Setting up a food-related business to sell food online is very different to running a restaurant, or a café that offers snacks and drinks. Foodpreneurs, as they’re now called, start businesses quite often from their home kitchen and later look to expand to a commercial kitchen that usually lacks a front-of-house restaurant facility.
The focus of these types of entrepreneurs is squarely on producing high-quality food for sale through online sales, either direct to eager local customers for delivery or as packaged ready-to-eat items for overnight shipping. As such, their business’s needs are quite different to a restaurant or a traditional office-based business.
Here are a few of the things needed by a foodpreneur.
Properly Equipped Kitchen
The busy commercial kitchen is very different from a home-based one. The ovens are commercial-grade to handle hotter temperatures with multiple racks and better facilities to produce pies and other tasty delights consistently and repeatedly.
Food preparation areas are usually much larger with space for different equipment intended for large-scale production of food dishes. For food distribution for online sales to be shipped overnight, packaging equipment is needed to securely box and wrap the food product to prevent contamination during transit.

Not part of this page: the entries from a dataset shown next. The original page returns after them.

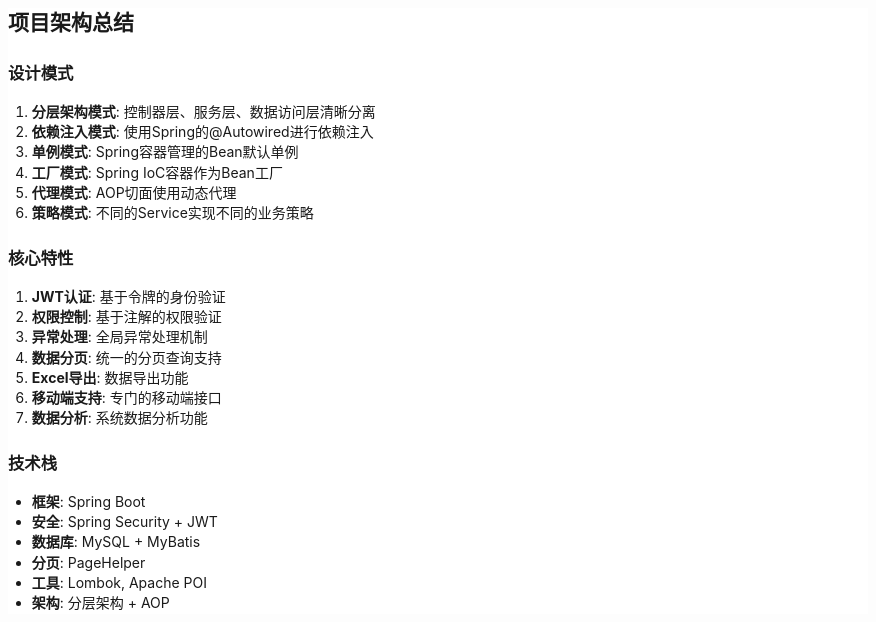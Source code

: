 
## 项目架构总结

### 设计模式
1. **分层架构模式**: 控制器层、服务层、数据访问层清晰分离
2. **依赖注入模式**: 使用Spring的@Autowired进行依赖注入
3. **单例模式**: Spring容器管理的Bean默认单例
4. **工厂模式**: Spring IoC容器作为Bean工厂
5. **代理模式**: AOP切面使用动态代理
6. **策略模式**: 不同的Service实现不同的业务策略

### 核心特性
1. **JWT认证**: 基于令牌的身份验证
2. **权限控制**: 基于注解的权限验证
3. **异常处理**: 全局异常处理机制
4. **数据分页**: 统一的分页查询支持
5. **Excel导出**: 数据导出功能
6. **移动端支持**: 专门的移动端接口
7. **数据分析**: 系统数据分析功能

### 技术栈
- **框架**: Spring Boot
- **安全**: Spring Security + JWT
- **数据库**: MySQL + MyBatis
- **分页**: PageHelper
- **工具**: Lombok, Apache POI
- **架构**: 分层架构 + AOP 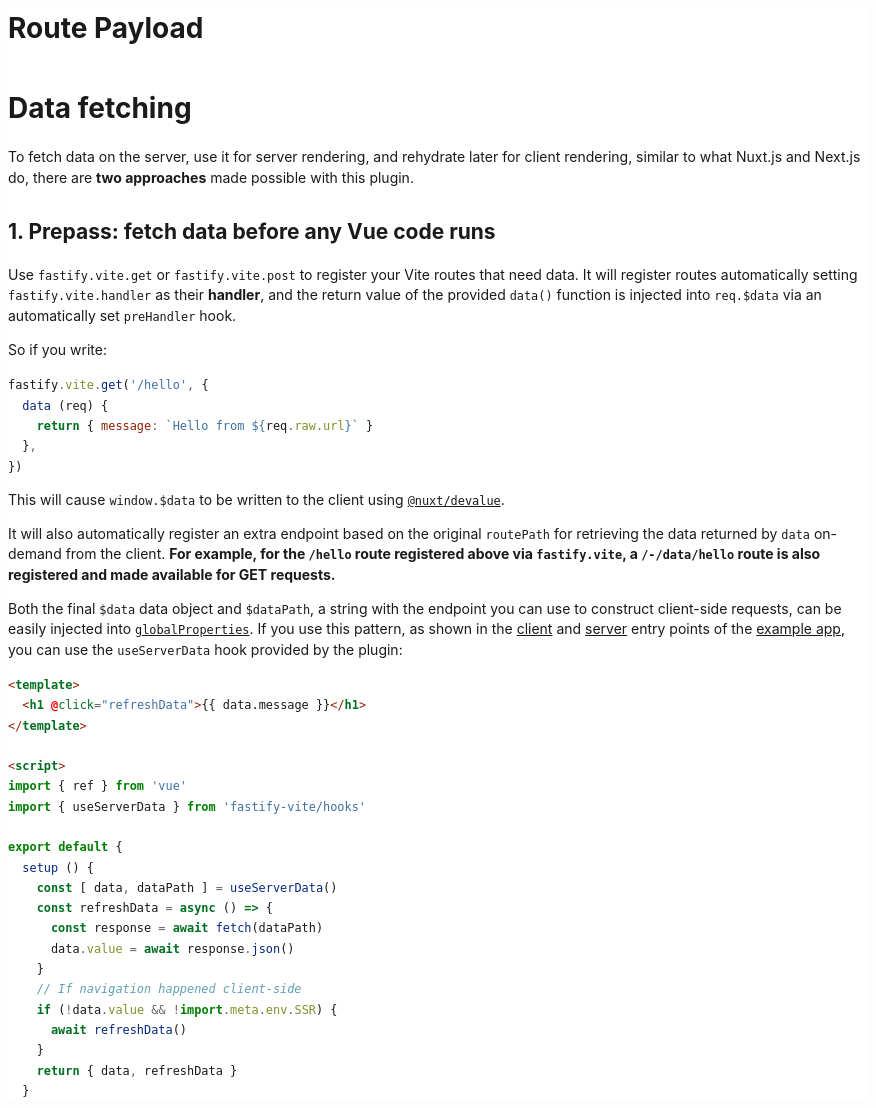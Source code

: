 # Route Payload

# Data fetching

To fetch data on the server, use it for server rendering, and rehydrate later 
for client rendering, similar to what Nuxt.js and Next.js do, there are **two
approaches** made possible with this plugin.

## 1. Prepass: fetch data before any Vue code runs

Use `fastify.vite.get` or `fastify.vite.post` to register your Vite routes that
need data. It will register routes automatically setting `fastify.vite.handler`
as their **handler**, and the return value of the provided `data()` function is 
injected into `req.$data` via an automatically set `preHandler` hook. 

So if you write:

```js
fastify.vite.get('/hello', {
  data (req) {
    return { message: `Hello from ${req.raw.url}` }
  },
})
```

This will cause `window.$data` to be written to the client using 
[`@nuxt/devalue`][0]. 

[0]: https://github.com/nuxt-contrib/devalue

It will also automatically register an extra endpoint based on the original 
`routePath` for retrieving the data returned by `data` on-demand from the 
client. **For example, for the `/hello` route registered above via 
`fastify.vite`, a `/-/data/hello` route is also registered and made available 
for GET requests.**

Both the final `$data` data object and `$dataPath`, a string with the 
endpoint you can use to construct client-side requests, can be easily 
injected into [`globalProperties`][gp]. If you use this pattern, as shown in 
the [client][client-src] and [server][server-src] entry points of the 
[example app][example-app], you can use the `useServerData` hook provided 
by the plugin:

[gp]: https://v3.vuejs.org/api/application-config.html#globalproperties
[client-src]: https://github.com/galvez/fastify-vite/blob/main/example/entry/client.js
[server-src]: https://github.com/galvez/fastify-vite/blob/main/example/entry/client.js

```html
<template>
  <h1 @click="refreshData">{{ data.message }}</h1>
</template>

<script>
import { ref } from 'vue'
import { useServerData } from 'fastify-vite/hooks'

export default {
  setup () {
    const [ data, dataPath ] = useServerData()
    const refreshData = async () => {
      const response = await fetch(dataPath)
      data.value = await response.json()
    }
    // If navigation happened client-side
    if (!data.value && !import.meta.env.SSR) {
      await refreshData()
    }
    return { data, refreshData }
  }
```

[next-take]: https://github.com/vercel/next.js/blob/85499b5375dace853e236877510ea6a306014a90/packages/next/client/index.tsx
[nuxt-take]: https://github.com/nuxt/nuxt.js/blob/346a57eb3486035495f9047324847e8b13d6e3c0/packages/vue-app/template/utils.js
[gd-article]: https://developers.google.com/web/updates/2019/02/rendering-on-the-web#rehydration
[jason-miller]: https://twitter.com/_developit
[addy-osmani]: https://twitter.com/addyosmani
[fastify-vite-render]: https://github.com/galvez/fastify-vite/blob/main/render.js 
[global-properties]: https://v3.vuejs.org/api/application-config.html#globalproperties
[fetching-guide]: https://github.com/galvez/fastify-vite/blob/main/docs/fetching.md
[fastify-api]: https://github.com/galvez/fastify-api
[html-module]: https://github.com/galvez/fastify-vite/blob/main/html.js
[config-docs]: https://github.com/galvez/fastify-vite/blob/docs/config.md
[hydrate-helper]: https://github.com/galvez/fastify-vite/blob/main/hydrate.js
[example-app]: https://github.com/galvez/fastify-vite/tree/main/example
[fastify-lambda-aws]: https://github.com/fastify/aws-lambda-fastify
[proxy-js]: https://developer.mozilla.org/en-US/docs/Web/JavaScript/Reference/Global_Objects/Proxy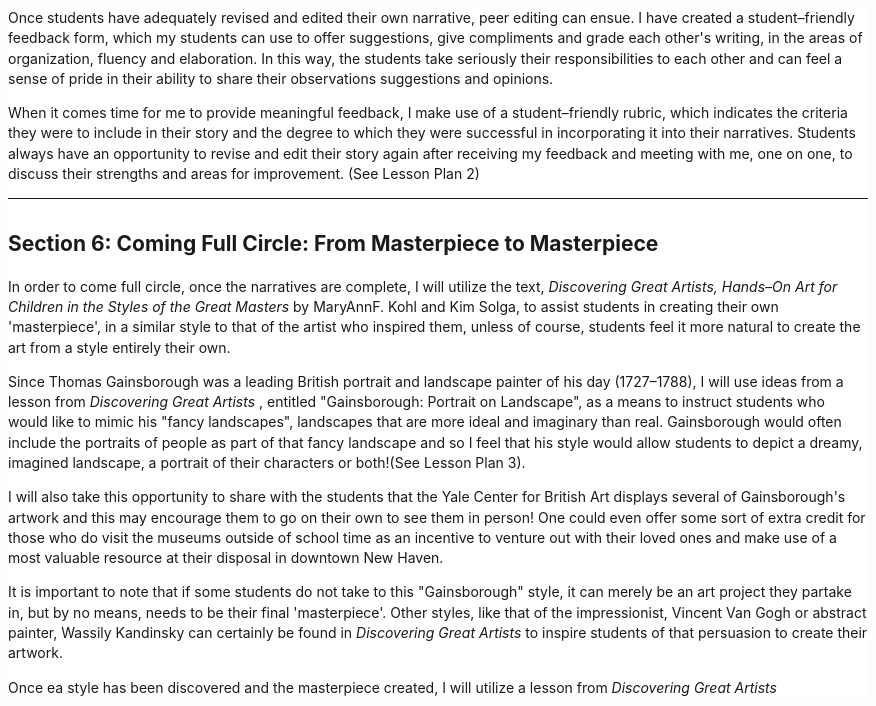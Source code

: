  </p>
<p>
  Once students have adequately revised and edited their own narrative, peer editing can ensue. I have created a student–friendly feedback form, which my students can use to offer suggestions, give compliments and grade each other's writing, in the areas of organization, fluency and elaboration. In this way, the students take seriously their responsibilities to each other and can feel a sense of pride in their ability to share their observations suggestions and opinions.
 </p>
<p>
  When it comes time for me to provide meaningful feedback, I make use of a student–friendly rubric, which indicates the criteria they were to include in their story and the degree to which they were successful in incorporating it into their narratives. Students always have an opportunity to revise and edit their story again after receiving my feedback and meeting with me, one on one, to discuss their strengths and areas for improvement. (See Lesson Plan 2)
 </p>

<hr/>
 <h2>
  Section 6: Coming Full Circle: From Masterpiece to Masterpiece
 </h2>
 <p>
  In order to come full circle, once the narratives are complete, I will utilize the text,
  <i>
   Discovering Great Artists, Hands–On Art for Children in the Styles of the Great Masters
  </i>
  by MaryAnnF. Kohl and Kim Solga, to assist students in creating their own 'masterpiece', in a similar style to that of the artist who inspired them, unless of course, students feel it more natural to create the art from a style entirely their own.
 </p>
<p>
  Since Thomas Gainsborough was a leading British portrait and landscape painter of his day (1727–1788), I will use ideas from a lesson from
  <i>
   Discovering Great Artists
  </i>
  , entitled "Gainsborough: Portrait on Landscape", as a means to instruct students who would like to mimic his "fancy landscapes", landscapes that are more ideal and imaginary than real. Gainsborough would often include the portraits of people as part of that fancy landscape and so I feel that his style would allow students to depict a dreamy, imagined landscape, a portrait of their characters or both!(See Lesson Plan 3).
 </p>
<p>
  I will also take this opportunity to share with the students that the Yale Center for British Art displays several of Gainsborough's artwork and this may encourage them to go on their own to see them in person! One could even offer some sort of extra credit for those who do visit the museums outside of school time as an incentive to venture out with their loved ones and make use of a most valuable resource at their disposal in downtown New Haven.
 </p>
<p>
  It is important to note that if some students do not take to this "Gainsborough" style, it can merely be an art project they partake in, but by no means, needs to be their final 'masterpiece'. Other styles, like that of the impressionist, Vincent Van Gogh or abstract painter, Wassily Kandinsky can certainly be found in
  <i>
   Discovering Great Artists
  </i>
  to inspire students of that persuasion to create their artwork.
 </p>
<p>
  Once ea style has been discovered and the masterpiece created, I will utilize a lesson from
  <i>
   Discovering Great Artists
  </i>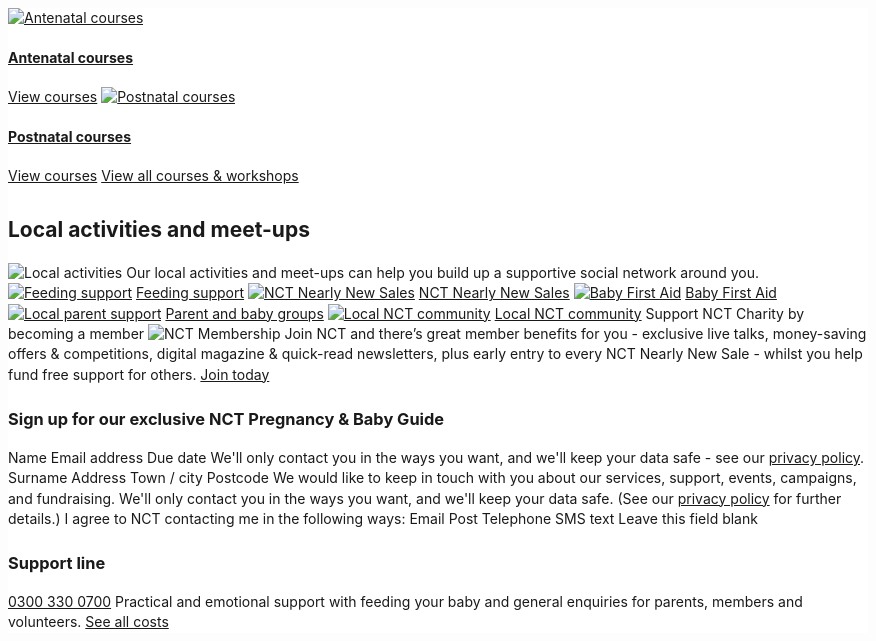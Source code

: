 [![Antenatal courses](/sites/default/files/inline-images/Antenatal%20thumbnail.jpg)](/taxonomy/term/784?service=antenatal)
#### [Antenatal courses](/taxonomy/term/784?service=antenatal)
[View courses](/taxonomy/term/784?service=antenatal)
[![Postnatal courses](/sites/default/files/inline-images/Postnatal%20thumbnail.jpg)](/taxonomy/term/784?service=postnatal)
#### [Postnatal courses](/taxonomy/term/784?service=postnatal)
[View courses](/taxonomy/term/784?service=postnatal)
[View all courses & workshops](/courses-workshops)
## Local activities and meet-ups
 ![Local activities](/sites/default/files/styles/image_970x400_/public/2020-03/local-activities-home-temp.jpg?itok=EH7GYzmE "Local activities")
Our local activities and meet-ups can help you build up a supportive social network around you.  
 [![Feeding support](/sites/default/files/2022-03/feeding-support-icon.png)](/local-activities-meet-ups/feeding-support)
[Feeding support](/local-activities-meet-ups/feeding-support)
 [![NCT Nearly New Sales](/sites/default/files/2018-12/nearlyNewIcon.png)](/local-activities-meet-ups/nct-nearly-new-sales)
[NCT Nearly New Sales](/local-activities-meet-ups/nct-nearly-new-sales)
 [![Baby First Aid](/sites/default/files/2018-12/Rectangle_19.png)](/local-activities-meet-ups/baby-first-aid)
[Baby First Aid](/local-activities-meet-ups/baby-first-aid)
 [![Local parent support](/sites/default/files/2018-12/Layer_9.png)](/local-activities-meet-ups/parent-and-baby-groups)
[Parent and baby groups](/local-activities-meet-ups/parent-and-baby-groups)
 [![Local NCT community](/sites/default/files/2018-12/2-layers.png)](/local-activities-meet-ups/local-nct-community)
[Local NCT community](/local-activities-meet-ups/local-nct-community)
Support NCT Charity by becoming a member ![NCT Membership](/sites/default/files/2019-06/Membership-parent-group%20%281%29.jpg "NCT Membership")
Join NCT and there’s great member benefits for you - exclusive live talks, money-saving offers & competitions, digital magazine & quick-read newsletters, plus early entry to every NCT Nearly New Sale - whilst you help fund free support for others.
[Join today](/get-involved/membership)
### Sign up for our exclusive NCT Pregnancy & Baby Guide
Name 
Email address
Due date
We'll only contact you in the ways you want, and we'll keep your data safe - see our [privacy policy](/privacy).
Surname
Address
Town / city
Postcode
We would like to keep in touch with you about our services, support, events, campaigns, and fundraising. We'll only contact you in the ways you want, and we'll keep your data safe. (See our [privacy policy](https://nct.org.uk/privacy) for further details.)
I agree to NCT contacting me in the following ways:
Email
Post
Telephone
SMS text
Leave this field blank
### Support line
[0300 330 0700](tel:03003300700)
Practical and emotional support with feeding your baby and general enquiries for parents, members and volunteers.
[See all costs](#seeAllCostsMore)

Experienced Staff from the Food & Beverage Industry
It is up to the owner whether they wish to express a preference for people who’ve previously worked in a restaurant’s kitchen or prefers to recruit qualified people with little previous work experience. The requirements of the food preparation, packaged and delivered sector is entirely different to that of a typical restaurant. Re-training staff who are used to how restaurants operate vs starting fresh with new people who offer little real-world experience is a key decision for every foodpreneur to weigh up.
The key point with this type of business is to create workable systems to produce a consistent product. It must be aromatic, made from fresh ingredients, and reliably produced the same way by different members of staff. An online food business lives and dies by its systems just as much as it does other aspects of its operation.
Safe Stacking for Food
Food businesses that produce packaged ready-to-eat or microwavable food for delivery need a location to place completed orders waiting to be collected. The use of hygienic plastic pallets for shipping food is an excellent solution for this. They can be cleaned and stacked to several layers deep. They also do not attract odors or water and are not vulnerable to bacteria either.
The plastic pallets are also lightweight making them trouble-free to lift into position and move out of the way when not needed. There’s no risk of splinters in the fingers from a wooden pallet either.
Sufficient Working Capital
For newer businesses, they need enough working capital to operate successfully. Relying on overly optimistic sales projections in the early months is a risk factor to be avoided. Both the cashflow forecast and profit and loss statement need to be created using realistic projections to give the business time to grow into becoming a success without being starved of cashflow in the early months. The sad truth is that when planning improperly, some businesses don’t survive long enough to succeed.
Preparing to be a foodpreneur is entirely different to running a restaurant, a café, or a non-food related business. There are different challenges and obstacles to overcome. It’s also a newer business type, so it’s more difficult to find like-minded business owners to compare notes with. Nonetheless, it can be very rewarding business to operate when managed well.